13/05/2020 monde-diplomatique.fr  3 min #173830

Une mort opportune

mars 2020, page 25

Le 18 septembre 1961, avant l'aube, le Suédois Dag Hammarskjöld, secrétaire général de l'Organisation des Nations unies (ONU), meurt dans un accident d'avion près de Ndola, en Rhodésie du Nord, l'actuelle Zambie. Sa mort n'a jamais été élucidée. Il se rendait à Ndola pour parlementer avec le sécessionniste Moïse Tshombe, président du Katanga, province riche en minéraux qui s'était déclarée indépendante de la République du Congo en 1960. Il se verra décerner le prix Nobel de la paix à titre posthume en octobre 1961. Il y a une dizaine d'années, la chercheuse britannique Susan Williams a mené une enquête audacieuse, consultant des documents d'archives en Zambie, en Afrique du Sud, en Suède, en Norvège, au Royaume-Uni, en France, en Belgique, aux États-Unis, et multipliant les entretiens (1). Chrétien fervent, diplomate intègre, hostile à la discrimination raciale, celui qu'on surnommait « Monsieur H. » cherchait à protéger le Congo des ambitions prédatrices des grandes puissances.

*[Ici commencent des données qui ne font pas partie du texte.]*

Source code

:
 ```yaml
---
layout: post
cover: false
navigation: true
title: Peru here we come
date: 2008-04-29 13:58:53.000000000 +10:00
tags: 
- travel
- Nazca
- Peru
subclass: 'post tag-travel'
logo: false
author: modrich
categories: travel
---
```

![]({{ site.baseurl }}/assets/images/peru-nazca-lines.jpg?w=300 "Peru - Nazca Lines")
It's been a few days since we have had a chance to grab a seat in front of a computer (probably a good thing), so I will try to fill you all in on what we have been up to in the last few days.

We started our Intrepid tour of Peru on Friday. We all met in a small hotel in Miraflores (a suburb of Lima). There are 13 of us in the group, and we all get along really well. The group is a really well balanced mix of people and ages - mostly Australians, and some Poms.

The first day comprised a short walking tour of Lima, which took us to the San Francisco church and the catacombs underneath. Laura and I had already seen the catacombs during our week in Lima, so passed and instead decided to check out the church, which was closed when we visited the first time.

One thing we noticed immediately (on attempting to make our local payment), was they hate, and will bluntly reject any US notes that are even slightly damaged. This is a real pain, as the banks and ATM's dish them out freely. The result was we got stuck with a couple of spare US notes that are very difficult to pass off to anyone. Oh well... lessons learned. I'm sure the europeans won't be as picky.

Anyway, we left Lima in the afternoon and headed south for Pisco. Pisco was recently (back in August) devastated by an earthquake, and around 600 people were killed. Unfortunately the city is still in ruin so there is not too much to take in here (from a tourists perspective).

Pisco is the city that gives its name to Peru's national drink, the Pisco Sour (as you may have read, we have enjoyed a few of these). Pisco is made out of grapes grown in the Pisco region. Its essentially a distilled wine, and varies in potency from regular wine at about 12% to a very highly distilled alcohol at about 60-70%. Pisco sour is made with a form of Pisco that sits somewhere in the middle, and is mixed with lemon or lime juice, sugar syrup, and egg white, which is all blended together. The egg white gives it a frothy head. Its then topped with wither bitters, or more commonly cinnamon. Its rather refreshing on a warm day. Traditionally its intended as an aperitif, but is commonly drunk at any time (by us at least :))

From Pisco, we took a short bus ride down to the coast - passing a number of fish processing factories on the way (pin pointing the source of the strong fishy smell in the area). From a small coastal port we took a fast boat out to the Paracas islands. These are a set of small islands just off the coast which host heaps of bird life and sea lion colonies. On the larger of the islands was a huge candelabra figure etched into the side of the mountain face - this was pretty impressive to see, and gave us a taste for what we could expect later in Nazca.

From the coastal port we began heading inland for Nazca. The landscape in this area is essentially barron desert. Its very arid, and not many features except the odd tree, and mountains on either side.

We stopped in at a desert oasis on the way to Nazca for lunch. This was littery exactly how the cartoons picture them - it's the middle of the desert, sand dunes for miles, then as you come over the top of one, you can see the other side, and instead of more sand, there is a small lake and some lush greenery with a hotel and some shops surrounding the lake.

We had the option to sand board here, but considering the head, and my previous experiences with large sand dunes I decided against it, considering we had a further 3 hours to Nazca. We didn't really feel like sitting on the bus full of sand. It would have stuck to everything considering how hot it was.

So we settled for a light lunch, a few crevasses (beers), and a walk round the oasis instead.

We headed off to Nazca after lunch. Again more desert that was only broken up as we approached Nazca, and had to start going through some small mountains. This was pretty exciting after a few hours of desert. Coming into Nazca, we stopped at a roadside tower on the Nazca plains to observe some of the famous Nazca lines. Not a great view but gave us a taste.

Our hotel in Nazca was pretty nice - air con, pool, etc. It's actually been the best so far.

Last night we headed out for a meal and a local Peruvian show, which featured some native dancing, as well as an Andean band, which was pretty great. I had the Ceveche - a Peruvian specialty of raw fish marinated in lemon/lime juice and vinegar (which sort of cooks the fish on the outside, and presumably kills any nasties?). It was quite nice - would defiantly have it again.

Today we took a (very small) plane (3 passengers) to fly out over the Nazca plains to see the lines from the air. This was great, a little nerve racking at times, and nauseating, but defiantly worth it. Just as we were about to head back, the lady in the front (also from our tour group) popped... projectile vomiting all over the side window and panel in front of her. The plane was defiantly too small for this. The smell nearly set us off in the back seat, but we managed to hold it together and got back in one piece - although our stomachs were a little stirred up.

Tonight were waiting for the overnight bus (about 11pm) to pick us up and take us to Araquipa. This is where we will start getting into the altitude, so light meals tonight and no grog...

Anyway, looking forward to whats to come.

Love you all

Au début des années 1960, l'ONU avait envoyé 3 500 casques bleus au Congo... Selon Williams, Hammarskjöld aurait bel et bien été assassiné ; ou alors, on aurait tenté de détourner son avion. Auraient pu être impliqués les milieux d'affaires belges et français, qui avaient des intérêts économiques dans la région, avec le soutien sans doute des services de renseignement américains et britanniques. L'enquête des autorités locales conclut, elle, à une erreur de pilotage ; l'ONU classa l'affaire en 1962. Mais, en 2015, la Suède demande la réouverture de l'enquête, avec des investigateurs indépendants.

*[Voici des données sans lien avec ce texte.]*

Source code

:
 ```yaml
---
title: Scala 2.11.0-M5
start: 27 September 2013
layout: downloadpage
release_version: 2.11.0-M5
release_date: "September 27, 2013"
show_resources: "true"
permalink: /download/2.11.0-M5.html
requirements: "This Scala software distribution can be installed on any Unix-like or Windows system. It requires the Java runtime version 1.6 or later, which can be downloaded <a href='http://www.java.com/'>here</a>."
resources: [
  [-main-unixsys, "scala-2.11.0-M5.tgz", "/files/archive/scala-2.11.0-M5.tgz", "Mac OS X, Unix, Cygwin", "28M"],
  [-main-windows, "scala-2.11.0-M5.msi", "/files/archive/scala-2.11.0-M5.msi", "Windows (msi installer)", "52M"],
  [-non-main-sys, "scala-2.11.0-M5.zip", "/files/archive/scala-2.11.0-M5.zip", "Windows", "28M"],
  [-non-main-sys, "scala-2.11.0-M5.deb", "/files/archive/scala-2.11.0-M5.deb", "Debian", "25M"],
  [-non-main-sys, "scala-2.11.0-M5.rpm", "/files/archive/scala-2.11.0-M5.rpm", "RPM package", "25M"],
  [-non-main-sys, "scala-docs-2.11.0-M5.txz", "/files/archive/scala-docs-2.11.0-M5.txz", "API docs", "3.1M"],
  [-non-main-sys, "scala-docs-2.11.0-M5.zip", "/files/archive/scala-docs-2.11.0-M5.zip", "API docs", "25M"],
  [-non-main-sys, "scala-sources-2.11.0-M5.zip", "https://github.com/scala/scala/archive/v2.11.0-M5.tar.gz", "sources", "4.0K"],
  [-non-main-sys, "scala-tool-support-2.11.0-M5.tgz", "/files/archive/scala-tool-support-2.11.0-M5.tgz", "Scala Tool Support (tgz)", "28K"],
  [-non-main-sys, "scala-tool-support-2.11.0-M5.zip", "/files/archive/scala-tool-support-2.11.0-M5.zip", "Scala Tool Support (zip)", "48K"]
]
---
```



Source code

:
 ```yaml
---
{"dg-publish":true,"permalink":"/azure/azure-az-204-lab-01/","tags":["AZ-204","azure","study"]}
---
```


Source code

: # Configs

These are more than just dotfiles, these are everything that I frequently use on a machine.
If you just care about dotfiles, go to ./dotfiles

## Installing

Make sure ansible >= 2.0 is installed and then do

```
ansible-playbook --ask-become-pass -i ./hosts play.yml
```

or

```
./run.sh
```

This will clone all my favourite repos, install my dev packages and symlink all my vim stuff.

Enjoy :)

En effet, comme le souligne le journaliste Maurin Picard (2), de nouvelles données anéantissent la thèse de l'accident, comme le témoignage du « charbonnier Custon Chipoya, qui a vu deux avions dans le ciel avant de s'enfuir, terrifié », mais dont les propos ont été négligés par les enquêteurs. Selon l'ingénieur aéronautique suédois Bo Virving, l'avion aurait été victime d'une interception aérienne de nuit, lors du virage final avant son atterrissage, tandis que le diplomate français Claude de Kémoularia raconte avoir rencontré en 1967 « un pilote mercenaire affirmant être celui qui a abattu le DC-6 ». L'auteur rappelle également que le criminologue suisse Max Frei-Sulzer, sollicité par l'ONU en 1962, avait choisi de faire fondre l'épave pour isoler d'éventuels projectiles. N'a-t-il pas ainsi fait disparaître des preuves ?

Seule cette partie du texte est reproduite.